--- Records for the task ---

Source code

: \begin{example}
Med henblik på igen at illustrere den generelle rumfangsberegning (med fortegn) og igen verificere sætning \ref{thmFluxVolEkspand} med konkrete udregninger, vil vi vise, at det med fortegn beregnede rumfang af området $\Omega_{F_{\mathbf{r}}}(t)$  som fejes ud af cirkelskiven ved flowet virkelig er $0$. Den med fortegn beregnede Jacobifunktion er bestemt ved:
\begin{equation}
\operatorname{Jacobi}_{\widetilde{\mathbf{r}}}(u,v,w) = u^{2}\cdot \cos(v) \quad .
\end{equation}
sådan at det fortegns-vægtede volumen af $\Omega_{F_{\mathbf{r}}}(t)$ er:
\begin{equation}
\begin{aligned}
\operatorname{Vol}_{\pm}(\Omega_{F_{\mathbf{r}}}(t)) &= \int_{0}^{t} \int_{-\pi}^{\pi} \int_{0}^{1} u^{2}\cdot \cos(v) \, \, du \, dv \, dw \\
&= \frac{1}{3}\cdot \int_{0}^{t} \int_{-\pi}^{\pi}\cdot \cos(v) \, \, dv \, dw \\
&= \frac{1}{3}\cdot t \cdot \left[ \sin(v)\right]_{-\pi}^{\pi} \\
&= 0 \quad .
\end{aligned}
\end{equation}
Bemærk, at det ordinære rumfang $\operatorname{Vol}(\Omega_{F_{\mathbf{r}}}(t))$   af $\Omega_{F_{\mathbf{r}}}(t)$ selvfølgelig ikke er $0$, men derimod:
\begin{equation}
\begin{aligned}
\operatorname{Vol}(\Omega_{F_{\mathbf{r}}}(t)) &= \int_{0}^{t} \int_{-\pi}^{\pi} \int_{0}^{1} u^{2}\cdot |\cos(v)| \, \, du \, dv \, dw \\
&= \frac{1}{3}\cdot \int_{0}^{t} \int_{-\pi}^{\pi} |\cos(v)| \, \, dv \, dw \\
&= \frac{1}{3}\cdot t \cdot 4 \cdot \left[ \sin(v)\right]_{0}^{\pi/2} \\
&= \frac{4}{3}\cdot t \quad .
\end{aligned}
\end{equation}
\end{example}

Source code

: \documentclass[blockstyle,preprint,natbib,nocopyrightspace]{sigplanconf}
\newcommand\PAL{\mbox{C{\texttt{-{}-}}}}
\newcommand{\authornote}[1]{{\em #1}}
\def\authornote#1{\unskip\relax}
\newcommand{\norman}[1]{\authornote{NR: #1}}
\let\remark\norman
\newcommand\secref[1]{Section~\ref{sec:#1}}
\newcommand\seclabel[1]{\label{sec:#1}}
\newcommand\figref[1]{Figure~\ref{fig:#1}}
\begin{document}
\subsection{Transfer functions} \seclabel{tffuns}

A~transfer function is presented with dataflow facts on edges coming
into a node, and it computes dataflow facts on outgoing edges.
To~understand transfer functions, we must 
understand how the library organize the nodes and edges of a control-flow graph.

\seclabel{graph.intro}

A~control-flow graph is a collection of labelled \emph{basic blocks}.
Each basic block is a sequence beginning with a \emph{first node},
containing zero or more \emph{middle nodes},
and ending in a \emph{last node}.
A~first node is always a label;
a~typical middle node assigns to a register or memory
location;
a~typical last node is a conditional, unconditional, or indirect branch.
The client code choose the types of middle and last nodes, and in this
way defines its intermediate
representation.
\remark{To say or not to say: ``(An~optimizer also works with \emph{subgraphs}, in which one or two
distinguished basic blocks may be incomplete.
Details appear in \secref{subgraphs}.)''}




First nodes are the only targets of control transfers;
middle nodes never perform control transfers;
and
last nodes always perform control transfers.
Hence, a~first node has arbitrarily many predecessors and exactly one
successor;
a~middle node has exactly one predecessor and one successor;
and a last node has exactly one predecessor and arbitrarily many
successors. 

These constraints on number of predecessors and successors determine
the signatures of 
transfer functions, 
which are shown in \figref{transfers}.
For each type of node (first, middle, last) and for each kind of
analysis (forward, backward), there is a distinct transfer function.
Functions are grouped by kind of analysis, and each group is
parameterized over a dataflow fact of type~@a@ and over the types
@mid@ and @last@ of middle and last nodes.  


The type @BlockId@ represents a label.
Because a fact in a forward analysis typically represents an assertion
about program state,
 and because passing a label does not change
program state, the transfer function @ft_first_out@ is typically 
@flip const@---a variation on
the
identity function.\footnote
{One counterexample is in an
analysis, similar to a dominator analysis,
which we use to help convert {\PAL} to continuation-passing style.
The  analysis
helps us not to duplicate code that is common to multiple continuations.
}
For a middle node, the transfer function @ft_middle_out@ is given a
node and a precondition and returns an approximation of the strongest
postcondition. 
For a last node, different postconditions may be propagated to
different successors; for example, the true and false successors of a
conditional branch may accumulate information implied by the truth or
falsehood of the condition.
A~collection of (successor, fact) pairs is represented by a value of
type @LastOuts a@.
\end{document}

---

Brief
What you give back should be exactly the lines of the data above from the line with "Each basic block" through the line with "which one or two", both of those included, and nothing more.

Exercise solution
Each basic block is a sequence beginning with a \emph{first node},
containing zero or more \emph{middle nodes},
and ending in a \emph{last node}.
A~first node is always a label;
a~typical middle node assigns to a register or memory
location;
a~typical last node is a conditional, unconditional, or indirect branch.
The client code choose the types of middle and last nodes, and in this
way defines its intermediate
representation.
\remark{To say or not to say: ``(An~optimizer also works with \emph{subgraphs}, in which one or two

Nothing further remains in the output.